| Work instruction |
Each line of the data below from the one holding "April 16 Luncheon and Roundtable Discussion" to the one holding "Lounge, Merrill College.", inclusive, is to be reproduced exactly; no other line belongs in the answer.

| Data records |
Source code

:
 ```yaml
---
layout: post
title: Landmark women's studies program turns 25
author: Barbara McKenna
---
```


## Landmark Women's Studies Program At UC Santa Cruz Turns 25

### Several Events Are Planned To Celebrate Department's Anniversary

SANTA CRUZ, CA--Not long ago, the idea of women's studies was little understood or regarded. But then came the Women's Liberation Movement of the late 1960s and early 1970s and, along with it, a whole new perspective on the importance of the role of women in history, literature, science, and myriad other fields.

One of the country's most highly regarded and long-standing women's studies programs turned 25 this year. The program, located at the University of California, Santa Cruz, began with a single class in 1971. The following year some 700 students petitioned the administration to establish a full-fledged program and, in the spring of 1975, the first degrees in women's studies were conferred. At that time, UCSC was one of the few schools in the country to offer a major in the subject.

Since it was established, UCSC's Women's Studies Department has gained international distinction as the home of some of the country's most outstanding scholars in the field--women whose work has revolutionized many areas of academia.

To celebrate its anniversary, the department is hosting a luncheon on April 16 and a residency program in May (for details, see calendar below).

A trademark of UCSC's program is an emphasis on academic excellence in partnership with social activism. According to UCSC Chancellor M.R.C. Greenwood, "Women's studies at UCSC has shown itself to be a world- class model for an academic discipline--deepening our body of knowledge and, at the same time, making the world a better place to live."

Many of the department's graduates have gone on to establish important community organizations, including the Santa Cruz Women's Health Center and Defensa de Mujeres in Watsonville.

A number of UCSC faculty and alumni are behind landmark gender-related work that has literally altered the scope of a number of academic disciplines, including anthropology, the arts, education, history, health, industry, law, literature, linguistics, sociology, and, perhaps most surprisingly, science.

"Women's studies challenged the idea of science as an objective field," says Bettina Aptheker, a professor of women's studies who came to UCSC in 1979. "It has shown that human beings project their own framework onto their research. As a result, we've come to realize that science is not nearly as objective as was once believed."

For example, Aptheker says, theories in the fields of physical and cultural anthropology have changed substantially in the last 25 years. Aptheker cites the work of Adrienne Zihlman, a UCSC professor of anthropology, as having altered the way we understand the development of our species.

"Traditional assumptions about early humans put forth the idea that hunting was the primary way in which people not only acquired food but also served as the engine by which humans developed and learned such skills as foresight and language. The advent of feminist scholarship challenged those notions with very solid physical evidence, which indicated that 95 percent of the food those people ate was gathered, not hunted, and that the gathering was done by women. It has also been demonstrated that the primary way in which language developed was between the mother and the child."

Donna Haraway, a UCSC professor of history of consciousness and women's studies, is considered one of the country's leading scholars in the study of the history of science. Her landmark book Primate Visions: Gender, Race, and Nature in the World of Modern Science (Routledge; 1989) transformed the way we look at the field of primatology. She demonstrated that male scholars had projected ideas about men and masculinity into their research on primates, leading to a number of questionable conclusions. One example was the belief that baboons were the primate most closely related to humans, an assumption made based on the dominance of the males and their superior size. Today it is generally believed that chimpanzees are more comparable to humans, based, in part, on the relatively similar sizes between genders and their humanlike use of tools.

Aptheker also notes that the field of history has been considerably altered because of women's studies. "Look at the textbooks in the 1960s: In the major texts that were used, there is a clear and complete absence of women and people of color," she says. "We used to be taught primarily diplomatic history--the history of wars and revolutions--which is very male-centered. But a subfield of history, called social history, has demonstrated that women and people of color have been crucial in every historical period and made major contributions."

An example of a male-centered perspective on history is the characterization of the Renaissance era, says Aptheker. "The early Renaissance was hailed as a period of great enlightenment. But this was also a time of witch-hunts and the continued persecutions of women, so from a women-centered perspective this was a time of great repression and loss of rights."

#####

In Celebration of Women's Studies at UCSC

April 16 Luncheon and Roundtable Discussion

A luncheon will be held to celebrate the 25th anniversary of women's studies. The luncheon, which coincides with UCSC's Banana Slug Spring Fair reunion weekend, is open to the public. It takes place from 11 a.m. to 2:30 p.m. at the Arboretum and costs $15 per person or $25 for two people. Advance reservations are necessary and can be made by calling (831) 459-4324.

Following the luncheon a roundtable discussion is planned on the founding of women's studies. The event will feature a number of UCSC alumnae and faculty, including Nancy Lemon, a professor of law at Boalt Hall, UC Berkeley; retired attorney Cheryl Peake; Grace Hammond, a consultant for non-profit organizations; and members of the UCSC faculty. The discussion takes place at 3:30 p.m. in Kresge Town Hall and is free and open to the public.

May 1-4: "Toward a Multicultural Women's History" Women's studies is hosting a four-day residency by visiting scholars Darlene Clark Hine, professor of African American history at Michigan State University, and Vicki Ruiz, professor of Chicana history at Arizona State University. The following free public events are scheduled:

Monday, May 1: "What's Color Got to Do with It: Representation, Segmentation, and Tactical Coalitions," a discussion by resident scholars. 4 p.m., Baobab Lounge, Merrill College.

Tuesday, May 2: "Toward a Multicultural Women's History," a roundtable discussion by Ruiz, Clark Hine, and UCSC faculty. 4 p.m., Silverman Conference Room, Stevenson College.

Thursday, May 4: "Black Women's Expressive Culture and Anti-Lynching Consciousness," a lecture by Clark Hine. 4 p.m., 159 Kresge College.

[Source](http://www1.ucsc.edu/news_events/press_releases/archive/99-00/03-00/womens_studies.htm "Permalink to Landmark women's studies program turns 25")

| Completed task |
April 16 Luncheon and Roundtable Discussion

A luncheon will be held to celebrate the 25th anniversary of women's studies. The luncheon, which coincides with UCSC's Banana Slug Spring Fair reunion weekend, is open to the public. It takes place from 11 a.m. to 2:30 p.m. at the Arboretum and costs $15 per person or $25 for two people. Advance reservations are necessary and can be made by calling (831) 459-4324.

Following the luncheon a roundtable discussion is planned on the founding of women's studies. The event will feature a number of UCSC alumnae and faculty, including Nancy Lemon, a professor of law at Boalt Hall, UC Berkeley; retired attorney Cheryl Peake; Grace Hammond, a consultant for non-profit organizations; and members of the UCSC faculty. The discussion takes place at 3:30 p.m. in Kresge Town Hall and is free and open to the public.

May 1-4: "Toward a Multicultural Women's History" Women's studies is hosting a four-day residency by visiting scholars Darlene Clark Hine, professor of African American history at Michigan State University, and Vicki Ruiz, professor of Chicana history at Arizona State University. The following free public events are scheduled:

Monday, May 1: "What's Color Got to Do with It: Representation, Segmentation, and Tactical Coalitions," a discussion by resident scholars. 4 p.m., Baobab Lounge, Merrill College.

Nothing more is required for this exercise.